— Data shown —
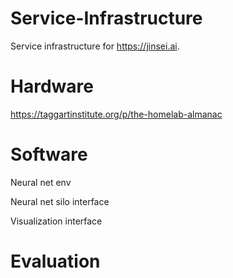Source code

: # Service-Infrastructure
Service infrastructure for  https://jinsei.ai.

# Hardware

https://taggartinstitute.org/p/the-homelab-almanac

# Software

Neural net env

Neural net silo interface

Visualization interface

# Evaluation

--

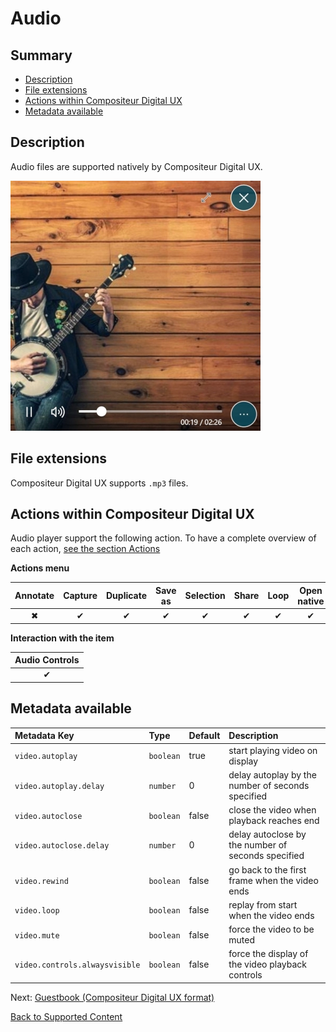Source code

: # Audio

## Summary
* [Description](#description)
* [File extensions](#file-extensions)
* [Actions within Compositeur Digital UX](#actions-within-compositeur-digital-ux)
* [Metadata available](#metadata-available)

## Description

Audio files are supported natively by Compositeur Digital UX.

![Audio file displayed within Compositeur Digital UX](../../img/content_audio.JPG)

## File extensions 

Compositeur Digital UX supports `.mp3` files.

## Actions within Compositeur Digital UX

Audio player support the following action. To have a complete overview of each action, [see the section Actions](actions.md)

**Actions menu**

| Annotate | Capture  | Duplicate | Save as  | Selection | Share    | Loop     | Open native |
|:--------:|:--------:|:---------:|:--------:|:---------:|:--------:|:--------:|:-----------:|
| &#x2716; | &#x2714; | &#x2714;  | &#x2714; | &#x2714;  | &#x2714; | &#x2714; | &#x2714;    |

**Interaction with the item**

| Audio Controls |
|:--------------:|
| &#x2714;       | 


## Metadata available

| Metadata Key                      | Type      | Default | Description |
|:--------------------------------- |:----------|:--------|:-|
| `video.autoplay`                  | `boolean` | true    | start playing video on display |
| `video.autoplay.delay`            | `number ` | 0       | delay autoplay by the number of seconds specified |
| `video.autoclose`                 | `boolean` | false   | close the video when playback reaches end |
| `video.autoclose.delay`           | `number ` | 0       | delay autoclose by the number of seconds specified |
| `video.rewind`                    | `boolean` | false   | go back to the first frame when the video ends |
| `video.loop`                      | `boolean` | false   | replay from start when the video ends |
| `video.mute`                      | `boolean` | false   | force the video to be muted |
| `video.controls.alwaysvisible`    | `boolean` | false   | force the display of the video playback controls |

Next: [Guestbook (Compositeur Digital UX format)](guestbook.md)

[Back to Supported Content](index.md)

— Task instructions —
Among the entries, how many lines include the string "Service"? Please reply with only the number.

— Output of the exercise —
2